* _Task instructions_:
Only the closing stretch of the material belongs in the answer: the line containing "- Arbeta med kompetensutveckling" and every line after it, copied exactly.

━━━━━ Data extract

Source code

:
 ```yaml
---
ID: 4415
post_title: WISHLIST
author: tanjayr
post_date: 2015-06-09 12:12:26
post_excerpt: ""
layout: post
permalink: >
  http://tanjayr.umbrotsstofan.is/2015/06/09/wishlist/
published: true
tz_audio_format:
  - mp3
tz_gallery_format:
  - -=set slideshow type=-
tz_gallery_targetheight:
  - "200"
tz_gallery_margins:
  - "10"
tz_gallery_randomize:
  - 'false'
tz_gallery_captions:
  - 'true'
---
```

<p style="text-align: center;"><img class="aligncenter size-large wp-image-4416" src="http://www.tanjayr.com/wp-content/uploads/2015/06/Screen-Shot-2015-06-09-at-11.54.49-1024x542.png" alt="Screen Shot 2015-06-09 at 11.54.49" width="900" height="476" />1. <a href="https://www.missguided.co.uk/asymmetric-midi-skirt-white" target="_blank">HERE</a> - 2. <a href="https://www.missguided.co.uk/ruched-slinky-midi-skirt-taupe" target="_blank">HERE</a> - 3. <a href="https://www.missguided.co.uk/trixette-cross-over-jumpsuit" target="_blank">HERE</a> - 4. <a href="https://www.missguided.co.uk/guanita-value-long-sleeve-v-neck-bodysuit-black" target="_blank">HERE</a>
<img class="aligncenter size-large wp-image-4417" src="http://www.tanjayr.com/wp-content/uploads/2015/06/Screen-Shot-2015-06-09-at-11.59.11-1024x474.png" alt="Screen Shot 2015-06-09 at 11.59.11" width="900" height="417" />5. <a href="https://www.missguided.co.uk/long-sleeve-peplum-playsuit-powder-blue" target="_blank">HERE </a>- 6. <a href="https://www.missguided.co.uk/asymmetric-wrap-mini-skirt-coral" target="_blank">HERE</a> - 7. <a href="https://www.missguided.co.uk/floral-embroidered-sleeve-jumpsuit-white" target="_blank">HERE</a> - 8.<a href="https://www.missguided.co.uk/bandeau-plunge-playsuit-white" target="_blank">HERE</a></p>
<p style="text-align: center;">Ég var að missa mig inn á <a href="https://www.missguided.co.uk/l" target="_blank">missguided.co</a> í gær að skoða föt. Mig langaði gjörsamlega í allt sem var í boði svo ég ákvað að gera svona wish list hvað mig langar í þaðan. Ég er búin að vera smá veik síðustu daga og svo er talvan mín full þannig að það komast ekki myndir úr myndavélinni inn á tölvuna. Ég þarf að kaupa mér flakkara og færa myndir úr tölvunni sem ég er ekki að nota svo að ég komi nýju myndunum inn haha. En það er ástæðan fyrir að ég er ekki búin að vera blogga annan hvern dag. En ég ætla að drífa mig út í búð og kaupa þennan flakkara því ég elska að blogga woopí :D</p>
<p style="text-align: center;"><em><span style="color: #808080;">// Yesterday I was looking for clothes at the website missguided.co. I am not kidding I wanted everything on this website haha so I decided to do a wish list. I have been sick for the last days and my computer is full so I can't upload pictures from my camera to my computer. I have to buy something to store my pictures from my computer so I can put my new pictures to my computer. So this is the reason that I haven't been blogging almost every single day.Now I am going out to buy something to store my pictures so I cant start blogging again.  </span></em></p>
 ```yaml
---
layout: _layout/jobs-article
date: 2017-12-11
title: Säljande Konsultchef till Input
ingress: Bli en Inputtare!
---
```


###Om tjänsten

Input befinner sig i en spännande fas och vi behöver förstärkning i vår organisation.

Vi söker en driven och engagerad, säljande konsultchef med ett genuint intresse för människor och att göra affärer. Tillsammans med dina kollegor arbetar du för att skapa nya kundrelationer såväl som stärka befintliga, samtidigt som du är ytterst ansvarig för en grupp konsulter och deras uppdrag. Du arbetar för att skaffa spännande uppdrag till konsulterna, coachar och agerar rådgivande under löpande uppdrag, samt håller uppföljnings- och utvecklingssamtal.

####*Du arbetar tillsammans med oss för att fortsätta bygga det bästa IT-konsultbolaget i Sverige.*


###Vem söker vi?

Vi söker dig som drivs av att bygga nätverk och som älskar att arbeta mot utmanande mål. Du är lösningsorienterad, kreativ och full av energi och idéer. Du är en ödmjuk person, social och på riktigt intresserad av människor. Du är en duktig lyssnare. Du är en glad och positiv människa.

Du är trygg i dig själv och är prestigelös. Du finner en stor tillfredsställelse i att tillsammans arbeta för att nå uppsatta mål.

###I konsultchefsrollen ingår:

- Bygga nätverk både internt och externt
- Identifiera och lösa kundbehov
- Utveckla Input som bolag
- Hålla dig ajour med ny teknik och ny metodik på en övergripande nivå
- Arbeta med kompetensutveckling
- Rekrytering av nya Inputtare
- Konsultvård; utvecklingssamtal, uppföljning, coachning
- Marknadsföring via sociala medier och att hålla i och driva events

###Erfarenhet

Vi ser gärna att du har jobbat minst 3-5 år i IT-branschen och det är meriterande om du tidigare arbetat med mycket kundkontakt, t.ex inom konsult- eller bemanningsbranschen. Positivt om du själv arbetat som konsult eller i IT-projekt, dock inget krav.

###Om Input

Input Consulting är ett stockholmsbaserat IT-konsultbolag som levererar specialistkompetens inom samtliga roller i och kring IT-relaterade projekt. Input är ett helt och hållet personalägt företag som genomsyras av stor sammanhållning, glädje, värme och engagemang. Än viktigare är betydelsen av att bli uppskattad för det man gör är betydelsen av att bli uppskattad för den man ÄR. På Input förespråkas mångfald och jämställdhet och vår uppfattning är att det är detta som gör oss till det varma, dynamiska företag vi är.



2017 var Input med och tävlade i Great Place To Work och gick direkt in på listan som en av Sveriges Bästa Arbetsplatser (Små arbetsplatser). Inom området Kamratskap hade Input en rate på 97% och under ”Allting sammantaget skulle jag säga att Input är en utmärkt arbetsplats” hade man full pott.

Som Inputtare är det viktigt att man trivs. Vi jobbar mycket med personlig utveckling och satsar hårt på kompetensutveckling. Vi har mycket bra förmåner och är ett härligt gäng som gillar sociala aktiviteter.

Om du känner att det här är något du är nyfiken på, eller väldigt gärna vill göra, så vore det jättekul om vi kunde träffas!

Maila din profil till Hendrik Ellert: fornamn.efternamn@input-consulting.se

━━━━━━━━━━

* _Answer_:
- Arbeta med kompetensutveckling
- Rekrytering av nya Inputtare
- Konsultvård; utvecklingssamtal, uppföljning, coachning
- Marknadsföring via sociala medier och att hålla i och driva events

###Erfarenhet

Vi ser gärna att du har jobbat minst 3-5 år i IT-branschen och det är meriterande om du tidigare arbetat med mycket kundkontakt, t.ex inom konsult- eller bemanningsbranschen. Positivt om du själv arbetat som konsult eller i IT-projekt, dock inget krav.

###Om Input

Input Consulting är ett stockholmsbaserat IT-konsultbolag som levererar specialistkompetens inom samtliga roller i och kring IT-relaterade projekt. Input är ett helt och hållet personalägt företag som genomsyras av stor sammanhållning, glädje, värme och engagemang. Än viktigare är betydelsen av att bli uppskattad för det man gör är betydelsen av att bli uppskattad för den man ÄR. På Input förespråkas mångfald och jämställdhet och vår uppfattning är att det är detta som gör oss till det varma, dynamiska företag vi är.



2017 var Input med och tävlade i Great Place To Work och gick direkt in på listan som en av Sveriges Bästa Arbetsplatser (Små arbetsplatser). Inom området Kamratskap hade Input en rate på 97% och under ”Allting sammantaget skulle jag säga att Input är en utmärkt arbetsplats” hade man full pott.

Som Inputtare är det viktigt att man trivs. Vi jobbar mycket med personlig utveckling och satsar hårt på kompetensutveckling. Vi har mycket bra förmåner och är ett härligt gäng som gillar sociala aktiviteter.

Om du känner att det här är något du är nyfiken på, eller väldigt gärna vill göra, så vore det jättekul om vi kunde träffas!

Maila din profil till Hendrik Ellert: fornamn.efternamn@input-consulting.se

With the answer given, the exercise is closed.